Mais cette prospérité s’accompagne de rivalités entre les « sultans batailleurs » des quatre îles, qui se livrent à de nombreuses razzias et guerres ouvertes. Elle attire aussi la convoitise de rois malgaches. C’est l’un d’eux, le Sakalave Andriantsoly, qui vend son royaume de Mayotte à la France, en 1841, afin de protéger l’île de ses voisins. Les trois autres îles demeurent indépendantes, mais elles sont divisées et considérablement affaiblies, dès que l’ouverture du canal de Suez (en 1869) met fin à la nécessité de contourner l’Afrique. En 1886, un des onze sultans de la Grande Comore unifie l’île, mais c’est avec l’aide de la France, qui lui fait signer un traité de protection. Le protectorat s’impose progressivement aux trois îles (traités de 1886, 1887 et 1892), l’ensemble étant d’abord rattaché à Mayotte (en 1904), puis à Madagascar, avant de devenir territoire d’outre-mer en 1946. C’est la première fois que l’ensemble de l’archipel est uni au sein d’une même entité territoriale.

En 1961, les Comores obtiennent un statut d’autonomie interne suivi, cinq ans plus tard, du transfert de la capitale territoriale de Dzaoudzi (à Mayotte) à Moroni, sur la Grande Comore, ce qui provoque la rancœur des Mahorais. Les îles restant inscrites sur la liste des territoires devant accéder à l’autodétermination, selon l’ONU, la France y organise un référendum sur l’indépendance, en 1974 : le « oui » l’emporte à plus de 90 % dans l’archipel… mais pas à Mayotte, qui demeure française (le « non » y ayant obtenu près de 64 %), au grand dam de la République des Comores, que l’Anjouanais Ahmed Abdallah a proclamée unilatéralement en 1975.


La situation dans le nouvel État est instable dès les premiers mois de son indépendance. A peine élu, le Président Abdallah est renversé par l’opposition de gauche emmenée par Ali Soilih, favorable à de meilleures relations avec la France. Ce n’est que le premier de la vingtaine de coups d’État, réussis ou ratés, que va connaître le pays. Réfugié sur son île d’Anjouan, le chef d’État déchu est capturé par le mercenaire français Bob Denard et emmené en France. Au pouvoir, Soilih instaure un régime marxiste qui entreprend de « moderniser » à tout prix la société comorienne, fût-ce sous la contrainte. Lorsque le nouveau Président commence, lui aussi, à demander que la France restitue Mayotte, Denard et les services de renseignement français organisent un nouveau coup d’État : mieux disposé à l’égard de la France depuis son exil, Abdallah est rétabli et Soilih abattu en mai 1978. Denard assure la sécurité du régime, à la tête d’une garde présidentielle financée par l’Afrique du sud blanche.

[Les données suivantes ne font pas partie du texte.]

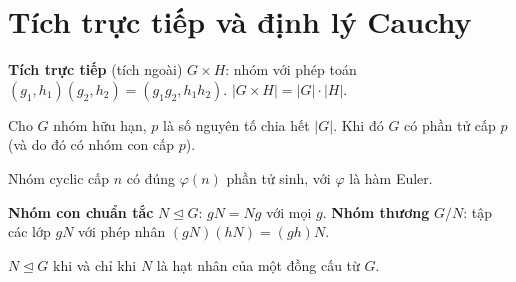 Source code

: \documentclass[12pt,a4paper]{article}
\begin{document}
\section{Tích trực tiếp và định lý Cauchy}

\begin{dinhnghia}
  \textbf{Tích trực tiếp} (tích ngoài) $G \times H$: nhóm với phép toán $(g_1, h_1)(g_2, h_2) = (g_1 g_2, h_1 h_2)$. $|G \times H| = |G| \cdot |H|$.
\end{dinhnghia}

\begin{dinhly}[title={Định lý Cauchy}]
  Cho $G$ nhóm hữu hạn, $p$ là số nguyên tố chia hết $|G|$. Khi đó $G$ có phần tử cấp $p$ (và do đó có nhóm con cấp $p$).
\end{dinhly}

\begin{dinhly}[title={Định lý cấp nhóm cyclic}]
  Nhóm cyclic cấp $n$ có đúng $\varphi(n)$ phần tử sinh, với $\varphi$ là hàm Euler.
\end{dinhly}

\begin{dinhnghia}
  \textbf{Nhóm con chuẩn tắc} $N \trianglelefteq G$: $gN = Ng$ với mọi $g$. \textbf{Nhóm thương} $G/N$: tập các lớp $gN$ với phép nhân $(gN)(hN) = (gh)N$.
\end{dinhnghia}

\begin{dinhly}
  $N \trianglelefteq G$ khi và chỉ khi $N$ là hạt nhân của một đồng cấu từ $G$.
\end{dinhly}
\end{document}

Ayant proclamé une République fédérale islamique des Comores, Abdallah exerce un pouvoir de plus en plus autocratique, ce qui lui vaut d’être assassiné en 1989. Sous la pression de Paris et Pretoria, les mercenaires doivent quitter l’archipel .

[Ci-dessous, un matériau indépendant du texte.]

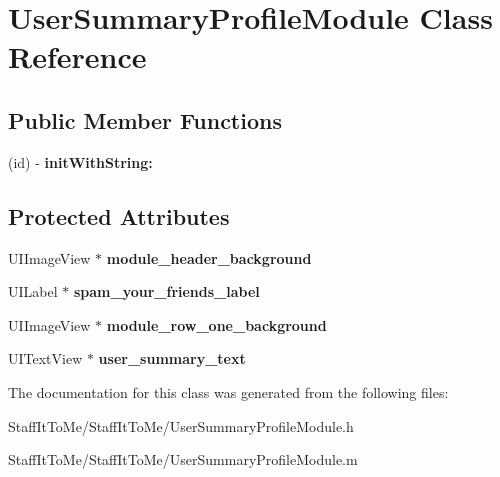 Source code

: \hypertarget{interface_user_summary_profile_module}{
\section{\-User\-Summary\-Profile\-Module \-Class \-Reference}
\label{interface_user_summary_profile_module}
}
\subsection*{\-Public \-Member \-Functions}
\begin{DoxyCompactItemize}
\item 
\hypertarget{interface_user_summary_profile_module_a2d656e0d13f736a767a4437feba47429}{
(id) -\/ {\bfseries init\-With\-String\-:}}
\label{interface_user_summary_profile_module_a2d656e0d13f736a767a4437feba47429}

\end{DoxyCompactItemize}
\subsection*{\-Protected \-Attributes}
\begin{DoxyCompactItemize}
\item 
\hypertarget{interface_user_summary_profile_module_a0767cd8881f5ae339c665f44abc27193}{
\-U\-I\-Image\-View $\ast$ {\bfseries module\-\_\-header\-\_\-background}}
\label{interface_user_summary_profile_module_a0767cd8881f5ae339c665f44abc27193}

\item 
\hypertarget{interface_user_summary_profile_module_a3d19d6462c672db44ad6f70a0b3a1115}{
\-U\-I\-Label $\ast$ {\bfseries spam\-\_\-your\-\_\-friends\-\_\-label}}
\label{interface_user_summary_profile_module_a3d19d6462c672db44ad6f70a0b3a1115}

\item 
\hypertarget{interface_user_summary_profile_module_a5ab80b3218940dae713ab0434f320524}{
\-U\-I\-Image\-View $\ast$ {\bfseries module\-\_\-row\-\_\-one\-\_\-background}}
\label{interface_user_summary_profile_module_a5ab80b3218940dae713ab0434f320524}

\item 
\hypertarget{interface_user_summary_profile_module_a738495e82e904e2755eacb33581df294}{
\-U\-I\-Text\-View $\ast$ {\bfseries user\-\_\-summary\-\_\-text}}
\label{interface_user_summary_profile_module_a738495e82e904e2755eacb33581df294}

\end{DoxyCompactItemize}


\-The documentation for this class was generated from the following files\-:\begin{DoxyCompactItemize}
\item 
\-Staff\-It\-To\-Me/\-Staff\-It\-To\-Me/\-User\-Summary\-Profile\-Module.\-h\item 
\-Staff\-It\-To\-Me/\-Staff\-It\-To\-Me/\-User\-Summary\-Profile\-Module.\-m\end{DoxyCompactItemize}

Le nouveau pouvoir étant fragile, Denard renverse le Président Djohar en 1995, mais son coup d’État échoue, à la suite d’une intervention de l’armée française. Deux ans plus tard, Moheli et Anjouan font sécession. La première revient rapidement dans le giron comorien, sous la pression de l’Organisation de l’unité africaine, mais pas la seconde, dont les dirigeants sont divisés. La situation se débloque lorsque le colonel Azali Assoumani s’empare du pouvoir sur la Grande Comore, en 1999, et engage des négociations avec le colonel Mohamed Bacar, qui a pris le dessus sur ses rivaux à Anjouan. Les discussions aboutissent, en 2001, à la signature des accords de Fomboni qui instaurent une république fédérale, l’Union des Comores, dans laquelle chaque île conservera un gouvernement régional ; en outre, la présidence de la Fédération tournera, tous les cinq ans, entre chacune des îles. Le premier mandat est exercé par Azali, à l’issue d’un scrutin boycotté par ses deux principaux adversaires et marqué par des incidents à Moroni et des fraudes : le vainqueur aurait obtenu 100 % des voix de la Grande Comore !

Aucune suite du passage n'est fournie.